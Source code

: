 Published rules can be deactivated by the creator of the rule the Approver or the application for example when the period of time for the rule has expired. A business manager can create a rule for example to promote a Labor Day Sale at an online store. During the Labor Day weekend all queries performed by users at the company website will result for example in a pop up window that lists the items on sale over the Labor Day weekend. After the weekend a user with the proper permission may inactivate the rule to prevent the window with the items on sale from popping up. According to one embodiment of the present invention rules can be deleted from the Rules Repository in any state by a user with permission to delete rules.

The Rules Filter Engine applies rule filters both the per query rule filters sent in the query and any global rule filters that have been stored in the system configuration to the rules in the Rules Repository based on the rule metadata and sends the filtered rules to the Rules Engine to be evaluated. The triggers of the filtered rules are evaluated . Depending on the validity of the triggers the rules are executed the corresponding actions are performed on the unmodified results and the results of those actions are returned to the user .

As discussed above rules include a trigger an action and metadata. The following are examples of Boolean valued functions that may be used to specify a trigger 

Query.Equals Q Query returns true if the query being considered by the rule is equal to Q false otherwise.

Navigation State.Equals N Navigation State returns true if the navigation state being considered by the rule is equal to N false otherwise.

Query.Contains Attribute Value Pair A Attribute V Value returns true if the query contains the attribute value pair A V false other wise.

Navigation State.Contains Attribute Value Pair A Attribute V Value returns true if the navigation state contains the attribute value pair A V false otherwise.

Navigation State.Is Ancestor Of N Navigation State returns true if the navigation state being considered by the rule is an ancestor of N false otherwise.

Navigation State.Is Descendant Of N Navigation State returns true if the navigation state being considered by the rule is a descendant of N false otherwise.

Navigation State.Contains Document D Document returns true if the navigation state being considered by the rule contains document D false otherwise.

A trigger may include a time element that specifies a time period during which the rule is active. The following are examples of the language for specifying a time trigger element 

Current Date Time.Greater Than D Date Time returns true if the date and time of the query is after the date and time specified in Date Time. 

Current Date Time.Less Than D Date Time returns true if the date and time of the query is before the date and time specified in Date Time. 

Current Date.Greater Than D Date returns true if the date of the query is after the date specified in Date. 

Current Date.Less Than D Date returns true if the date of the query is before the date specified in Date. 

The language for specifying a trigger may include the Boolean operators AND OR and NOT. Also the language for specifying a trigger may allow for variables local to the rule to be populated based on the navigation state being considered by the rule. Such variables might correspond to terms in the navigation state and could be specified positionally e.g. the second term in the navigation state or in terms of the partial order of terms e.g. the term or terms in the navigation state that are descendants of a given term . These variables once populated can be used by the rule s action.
========
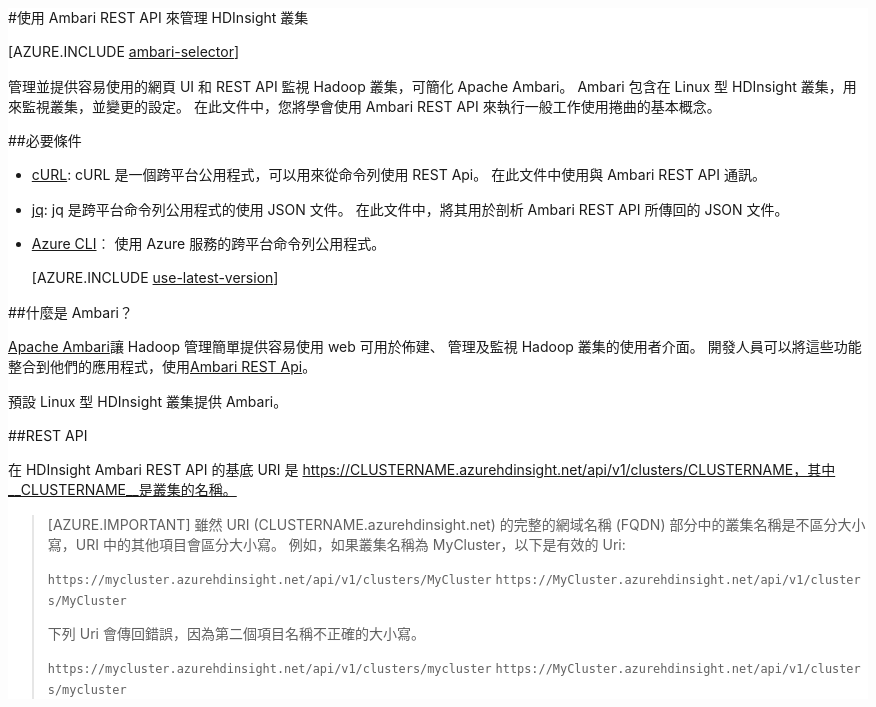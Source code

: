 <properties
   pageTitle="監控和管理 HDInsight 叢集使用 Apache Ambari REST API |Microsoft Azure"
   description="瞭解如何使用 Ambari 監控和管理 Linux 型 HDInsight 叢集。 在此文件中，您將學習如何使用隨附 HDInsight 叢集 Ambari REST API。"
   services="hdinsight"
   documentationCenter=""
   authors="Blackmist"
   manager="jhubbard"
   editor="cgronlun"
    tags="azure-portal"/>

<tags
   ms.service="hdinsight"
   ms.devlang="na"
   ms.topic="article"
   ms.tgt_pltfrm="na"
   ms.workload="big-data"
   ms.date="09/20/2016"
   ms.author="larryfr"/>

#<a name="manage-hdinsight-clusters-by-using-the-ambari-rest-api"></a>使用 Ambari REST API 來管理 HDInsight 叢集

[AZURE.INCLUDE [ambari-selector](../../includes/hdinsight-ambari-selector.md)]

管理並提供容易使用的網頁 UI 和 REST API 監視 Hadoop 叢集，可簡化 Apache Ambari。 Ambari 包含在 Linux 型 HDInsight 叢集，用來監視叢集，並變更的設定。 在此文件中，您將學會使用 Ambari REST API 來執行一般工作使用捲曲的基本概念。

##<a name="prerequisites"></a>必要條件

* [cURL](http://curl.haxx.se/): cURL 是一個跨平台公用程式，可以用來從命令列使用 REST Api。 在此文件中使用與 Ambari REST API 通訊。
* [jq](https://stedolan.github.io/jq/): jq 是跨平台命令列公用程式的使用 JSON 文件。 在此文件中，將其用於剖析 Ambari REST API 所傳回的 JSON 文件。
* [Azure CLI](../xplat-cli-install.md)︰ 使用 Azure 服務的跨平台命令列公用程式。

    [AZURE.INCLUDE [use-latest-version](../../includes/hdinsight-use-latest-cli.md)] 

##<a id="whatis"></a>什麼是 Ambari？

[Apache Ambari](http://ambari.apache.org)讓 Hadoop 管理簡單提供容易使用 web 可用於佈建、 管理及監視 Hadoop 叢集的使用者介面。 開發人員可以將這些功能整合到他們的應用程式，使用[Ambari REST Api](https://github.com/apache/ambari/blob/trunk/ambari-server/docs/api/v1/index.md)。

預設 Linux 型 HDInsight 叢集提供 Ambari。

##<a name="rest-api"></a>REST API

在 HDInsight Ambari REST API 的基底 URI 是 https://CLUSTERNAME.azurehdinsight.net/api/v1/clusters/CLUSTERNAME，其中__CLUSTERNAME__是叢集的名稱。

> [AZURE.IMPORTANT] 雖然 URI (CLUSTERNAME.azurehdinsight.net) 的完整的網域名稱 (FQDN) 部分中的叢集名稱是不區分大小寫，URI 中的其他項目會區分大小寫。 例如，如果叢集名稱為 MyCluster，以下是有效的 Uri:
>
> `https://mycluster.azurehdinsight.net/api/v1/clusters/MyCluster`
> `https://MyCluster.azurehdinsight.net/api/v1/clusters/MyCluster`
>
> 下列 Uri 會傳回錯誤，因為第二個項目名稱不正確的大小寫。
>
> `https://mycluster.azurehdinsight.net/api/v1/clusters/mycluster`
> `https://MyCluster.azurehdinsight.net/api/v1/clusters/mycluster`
========
What this task involves
Whichever lines of the material hold the word "includes", find and copy them.

Solution to this exercise
[AZURE.INCLUDE [ambari-selector](../../includes/hdinsight-ambari-selector.md)]
    [AZURE.INCLUDE [use-latest-version](../../includes/hdinsight-use-latest-cli.md)] 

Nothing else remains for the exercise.